Given that the path to the INBOX folders in Cyrus is
F</var/spool/imap/user/%u> (where C<%u> denotes the I<user> name), that
Cyrus stores the seen and subscription databases within the directory
F</var/imap/user/%h>, and that Cyrus stores "quotalegacy" files within
the directory F</var/imap/quota/%h> (where C<%h> denotes Cyrus'
directory "hash" character for that I<user> name, respectively), the
following command would convert all e-mails of the I<user>s "bill" and
"george" from Cyrus to Dovecot, and the result would be stored below
F</tmp/dovecot> (including F<maildirsize> files for both users if their
quota limits are found):

	cyrus2dovecot --cyrus-database-dir /var/imap/user/%h    \
	              --cyrus-quota-dir /var/imap/quota/%h      \
	              --cyrus-inbox /var/spool/imap/user/%u     \
	              --dovecot-inbox /tmp/dovecot/%u/Maildir   \
	              bill george

Given that the default settings specified at the top of the
B<cyrus2dovecot> script are correct, and that F</tmp/users> holds the
names of all I<user>s whose e-mails should be converted (one per line),
the following command would convert all e-mails of those I<user>s:

	cyrus2dovecot < /tmp/users

Given that the default settings specified at the top of the
B<cyrus2dovecot> script are correct, a command such as the following
could be used in order to convert all e-mails of all I<user>s (of
course, the path to the INBOX folders in Cyrus may have to be adjusted;
e.g., if the C<hashimapspool> option is not enabled in the Cyrus
configuration, F</?> must be removed from the path):

	find /var/spool/imap/user/?/. \! -name . -prune \
	     -exec basename \{\} \; | cyrus2dovecot

Cyrus transparently replaces any "." character in folder names with a
"^" character.  Dovecot supports "." characters in Maildir++ folder
names if the "listescape" plugin is used, which replaces any "."
character in folder names with the string "\2e".  The following argument
could be added to the B<cyrus2dovecot> command line in order to replace
any "^" character in Cyrus folder names with "\2e" for the Maildir++
folder name:

	--edit-foldernames 's/\^/\\2e/g'

Dovecot 1.1 and newer support using folders such as
F<Maildir/sub/folder> (as opposed to F<Maildir/.sub.folder>) if
C<:LAYOUT=fs> was added to the C<mail_location> in the Dovecot
configuration.  The following B<cyrus2dovecot> arguments could be
specified in order to create such folders by removing the leading dot
from Maildir++ subfolder names and then substituting any following dots
with slashes:

	--edit-foldernames 's/^\.//'    \
	--edit-foldernames 's/\./\//g'

If the seen states, subscriptions, or quotas are stored in Berkeley
databases, they must first be converted to one of the formats supported
by B<cyrus2dovecot> using a command such as the following:

	cvt_cyrusdb /var/imap/user/b/bill.seen berkeley \
	            /tmp/imap/user/b/bill.seen skiplist

=head1 CAVEATS

B<cyrus2dovecot> assumes that the I<user> has no e-mails in Dovecot yet
and that neither his Cyrus folders nor his Dovecot folders will be
accessed by another process during the conversion.

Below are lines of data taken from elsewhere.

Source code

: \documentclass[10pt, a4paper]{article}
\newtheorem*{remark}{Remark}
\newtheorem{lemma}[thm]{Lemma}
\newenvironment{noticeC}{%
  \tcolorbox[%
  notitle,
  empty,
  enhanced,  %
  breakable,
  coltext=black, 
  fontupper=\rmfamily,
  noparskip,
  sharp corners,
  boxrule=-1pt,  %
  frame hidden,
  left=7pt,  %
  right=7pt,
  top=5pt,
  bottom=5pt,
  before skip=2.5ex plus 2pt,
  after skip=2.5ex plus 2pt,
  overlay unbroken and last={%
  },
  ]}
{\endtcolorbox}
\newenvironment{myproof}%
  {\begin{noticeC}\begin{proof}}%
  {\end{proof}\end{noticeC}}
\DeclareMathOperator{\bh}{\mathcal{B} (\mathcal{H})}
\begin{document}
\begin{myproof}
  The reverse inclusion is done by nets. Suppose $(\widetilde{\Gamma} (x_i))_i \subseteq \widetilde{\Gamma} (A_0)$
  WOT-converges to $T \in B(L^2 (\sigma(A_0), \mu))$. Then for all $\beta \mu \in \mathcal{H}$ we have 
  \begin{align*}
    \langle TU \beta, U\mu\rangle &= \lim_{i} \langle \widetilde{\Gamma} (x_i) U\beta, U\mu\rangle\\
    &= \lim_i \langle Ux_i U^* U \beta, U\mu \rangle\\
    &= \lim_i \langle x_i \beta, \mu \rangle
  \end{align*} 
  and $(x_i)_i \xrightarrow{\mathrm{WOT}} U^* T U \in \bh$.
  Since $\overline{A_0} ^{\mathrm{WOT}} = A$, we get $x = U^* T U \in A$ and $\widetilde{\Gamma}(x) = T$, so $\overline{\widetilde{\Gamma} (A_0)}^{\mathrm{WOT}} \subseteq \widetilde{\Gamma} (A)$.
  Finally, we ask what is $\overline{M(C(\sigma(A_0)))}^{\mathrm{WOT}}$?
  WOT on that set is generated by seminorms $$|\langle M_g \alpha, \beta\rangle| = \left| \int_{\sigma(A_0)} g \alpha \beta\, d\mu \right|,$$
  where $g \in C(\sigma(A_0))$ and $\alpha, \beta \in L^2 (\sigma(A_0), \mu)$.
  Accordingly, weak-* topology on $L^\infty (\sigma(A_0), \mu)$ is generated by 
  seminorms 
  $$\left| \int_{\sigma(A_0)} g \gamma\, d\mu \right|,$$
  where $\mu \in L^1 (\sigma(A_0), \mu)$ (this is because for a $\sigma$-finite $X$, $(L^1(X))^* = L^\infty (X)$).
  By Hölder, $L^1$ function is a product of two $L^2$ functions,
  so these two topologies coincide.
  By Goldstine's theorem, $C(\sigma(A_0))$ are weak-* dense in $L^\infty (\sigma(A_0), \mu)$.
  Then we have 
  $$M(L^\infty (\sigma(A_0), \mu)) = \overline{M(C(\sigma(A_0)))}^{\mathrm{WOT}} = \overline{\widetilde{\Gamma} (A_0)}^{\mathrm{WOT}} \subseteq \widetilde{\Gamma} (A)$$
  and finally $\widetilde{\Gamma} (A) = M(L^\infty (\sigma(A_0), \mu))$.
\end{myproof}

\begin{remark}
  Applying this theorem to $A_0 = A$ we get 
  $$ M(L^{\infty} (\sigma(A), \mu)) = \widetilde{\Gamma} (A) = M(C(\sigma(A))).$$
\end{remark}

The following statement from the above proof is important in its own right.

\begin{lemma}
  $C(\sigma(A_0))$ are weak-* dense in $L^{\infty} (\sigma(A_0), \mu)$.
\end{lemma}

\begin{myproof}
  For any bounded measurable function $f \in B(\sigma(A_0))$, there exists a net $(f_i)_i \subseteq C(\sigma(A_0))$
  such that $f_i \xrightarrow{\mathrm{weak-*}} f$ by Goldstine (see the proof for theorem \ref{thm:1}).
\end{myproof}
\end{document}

If C<%I<n>u> is specified within any I<PATH> on the command line, all
I<user> names must have a length of at least I<n> characters.
Otherwise, B<cyrus2dovecot> will die with an exception.

If folder name substitutions are specified via B<--edit-foldernames>,
the resulting Maildir++ folder names must be unique.

=head1 RESTRICTIONS

Cyrus' seen and subscription databases must be present either in the
"skiplist" format or in the "flat" text format, and Cyrus' quota
database(s) (if any) must be present either in one of those formats or
in the "quotalegacy" format, as B<cyrus2dovecot> doesn't support
Berkeley databases.  However, Berkeley databases can be converted to one
of the supported formats using cvt_cyrusdb(8), see the L</EXAMPLES>.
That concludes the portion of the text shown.